Peserta diskusi, Milla (21 tahun), mahasiswi di sebuah kampus di Bandung, menuturkan bahwasanya isu 30 persen kuota perempuan sudah sering dibahas. Namun kuota ini kurang mendapat respons positif dari internal partai sendiri.
“Masih kurangnya pemahaman soal perempuan. Walaupun dikasih 30 persen itu kita tidak bisa mengeksplor karena dari atasan partainya itu tidak ada kayak misalkan kelas atau bimbingan secara langsung. Jadi hanya terkesan untuk memenuhi saja 30 persen itu kan.,Cuma sebenarnya ga terlalu ada dorongan dari partainya juga,” ungkap Milla.
Caleg Gina Mardiana dari PSI menyatakan 30 persen kuota perempuan bukanlah hak istimewa (privilege). Sebaliknya, kuota ini menjadi semacam ironi jika hanya dipandang sebatas mengejar kuota oleh partai-partai politik maupun oleh perempuan yang terjun ke dunia politik.
”Kita mendapatkan privilage 30 persen tapi dari 30 persen itu kebanyakan hanya untuk memenuhi kuota perempuan. Tidak seluruhnya itu memang betul-betul mau ke dunia politik dan memiliki kapabilitas yang cukup untuk menjadi politisi atau anggota legislatif,” ucap Gina.
Baca Juga: CATAHU Komnas Perempuan 2023: Kekerasan pada Perempuan di Ranah Publik dan Negara Meningkat
Perempuan Jawa Barat Tolak Diskriminasi dan Dorong Gerakan Perempuan yang Inklusif
Pentingnya Membela Perempuan dengan Perspektif Perempuan
Caleg lainnya dari PDIP, Vannya Vibilla Andjani, mengatakan aturan kuota 30 persen bagi keterwakilan perempuan justru merugikan kaum perempuan. Partisipasi untuk memenuhi kuota ini memang meningkat, tetapi kuota tersebut ke dalam sistem di dalam partai.

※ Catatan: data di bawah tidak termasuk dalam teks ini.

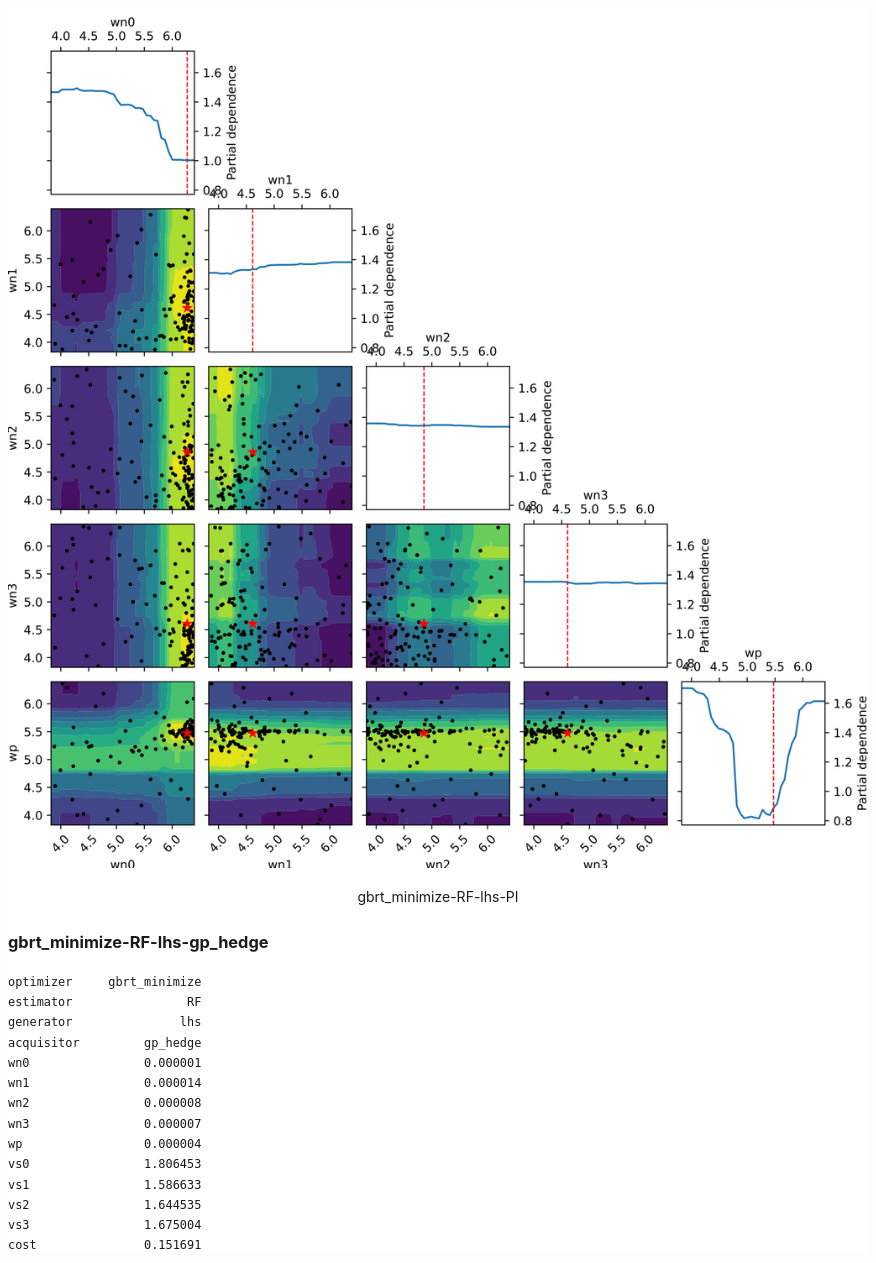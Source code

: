 ![gbrt_minimize-RF-lhs-PI](./plots/nand4/gbrt_minimize-RF-lhs-PI-032705-211103-objk.svg)
<p align="center">gbrt_minimize-RF-lhs-PI</p>



### gbrt_minimize-RF-lhs-gp_hedge
```
optimizer     gbrt_minimize
estimator                RF
generator               lhs
acquisitor         gp_hedge
wn0                0.000001
wn1                0.000014
wn2                0.000008
wn3                0.000007
wp                 0.000004
vs0                1.806453
vs1                1.586633
vs2                1.644535
vs3                1.675004
cost               0.151691
```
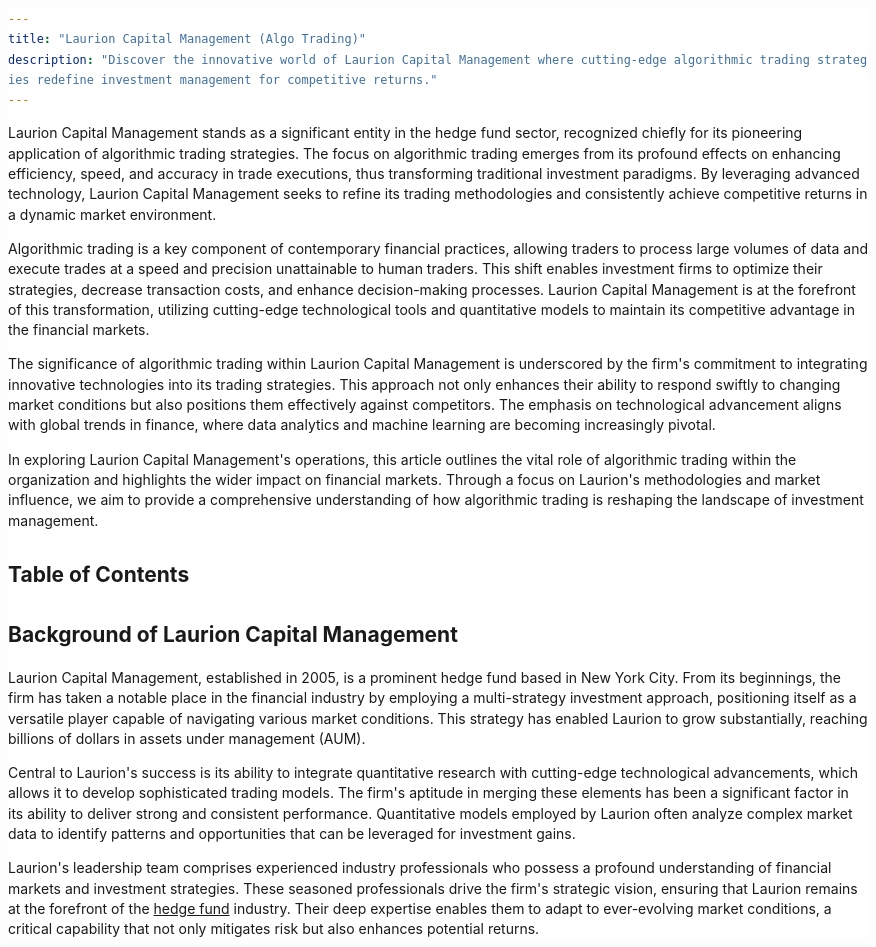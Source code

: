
 ```yaml
---
title: "Laurion Capital Management (Algo Trading)"
description: "Discover the innovative world of Laurion Capital Management where cutting-edge algorithmic trading strategies redefine investment management for competitive returns."
---
```






Laurion Capital Management stands as a significant entity in the hedge fund sector, recognized chiefly for its pioneering application of algorithmic trading strategies. The focus on algorithmic trading emerges from its profound effects on enhancing efficiency, speed, and accuracy in trade executions, thus transforming traditional investment paradigms. By leveraging advanced technology, Laurion Capital Management seeks to refine its trading methodologies and consistently achieve competitive returns in a dynamic market environment.

Algorithmic trading is a key component of contemporary financial practices, allowing traders to process large volumes of data and execute trades at a speed and precision unattainable to human traders. This shift enables investment firms to optimize their strategies, decrease transaction costs, and enhance decision-making processes. Laurion Capital Management is at the forefront of this transformation, utilizing cutting-edge technological tools and quantitative models to maintain its competitive advantage in the financial markets.

The significance of algorithmic trading within Laurion Capital Management is underscored by the firm's commitment to integrating innovative technologies into its trading strategies. This approach not only enhances their ability to respond swiftly to changing market conditions but also positions them effectively against competitors. The emphasis on technological advancement aligns with global trends in finance, where data analytics and machine learning are becoming increasingly pivotal.

In exploring Laurion Capital Management's operations, this article outlines the vital role of algorithmic trading within the organization and highlights the wider impact on financial markets. Through a focus on Laurion's methodologies and market influence, we aim to provide a comprehensive understanding of how algorithmic trading is reshaping the landscape of investment management.


## Table of Contents

## Background of Laurion Capital Management

Laurion Capital Management, established in 2005, is a prominent hedge fund based in New York City. From its beginnings, the firm has taken a notable place in the financial industry by employing a multi-strategy investment approach, positioning itself as a versatile player capable of navigating various market conditions. This strategy has enabled Laurion to grow substantially, reaching billions of dollars in assets under management (AUM).

Central to Laurion's success is its ability to integrate quantitative research with cutting-edge technological advancements, which allows it to develop sophisticated trading models. The firm's aptitude in merging these elements has been a significant factor in its ability to deliver strong and consistent performance. Quantitative models employed by Laurion often analyze complex market data to identify patterns and opportunities that can be leveraged for investment gains.

Laurion's leadership team comprises experienced industry professionals who possess a profound understanding of financial markets and investment strategies. These seasoned professionals drive the firm's strategic vision, ensuring that Laurion remains at the forefront of the [hedge fund](/wiki/hedge-fund-trading-strategies) industry. Their deep expertise enables them to adapt to ever-evolving market conditions, a critical capability that not only mitigates risk but also enhances potential returns.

Menurutnya, partai sendiri yang harus melakukan edukasi politik pada simpatisan dan kader-kader perempuaan.
“Pemerintah harus bertanggungjawab pada pendidikan, fasilitas kesehatan masyarakat kabupaten, karena masih banyak nya tidak pemerataan dalam aspek itu. Perempuan harus bisa mendukung perempuan, ayo bareng-bareng menyatakan dukungan pada perempuan, menang atau tidak kita harus memperjuangkan perempuan dan kaum marjinal,” ungkap caleg dari PDIP ini.
Wiwi Hartanti, Caleg DPRD Kota Bandung dari PKS menjelaskan, masih partai yang tidak memenuhi kuota perempuan 30 persen. Bahkan menurutnya ada partai yang sama sekali tidak memenuhi kuota perempuan. Namun, regulasi ini membutuhkan dukungan payung hukum sehingga partai yang tidak memenuhi kuota perempuan bisa mendapatkan sanksi hukum.
Dari sisi kemampuan, Wiwi menyatakan diperlukan peningkatan kapasitas perempuan. Ia menegaskan perempuan tidaklah tabu jika terjun ke dunia politik.
“Harus adanya paradigma di masyarakat bahwasanya kehidupan ini pasti terlibat dipolitik, sehingga perempuan bisa termotivasi masuk didunia politik,” tutur Wiwi.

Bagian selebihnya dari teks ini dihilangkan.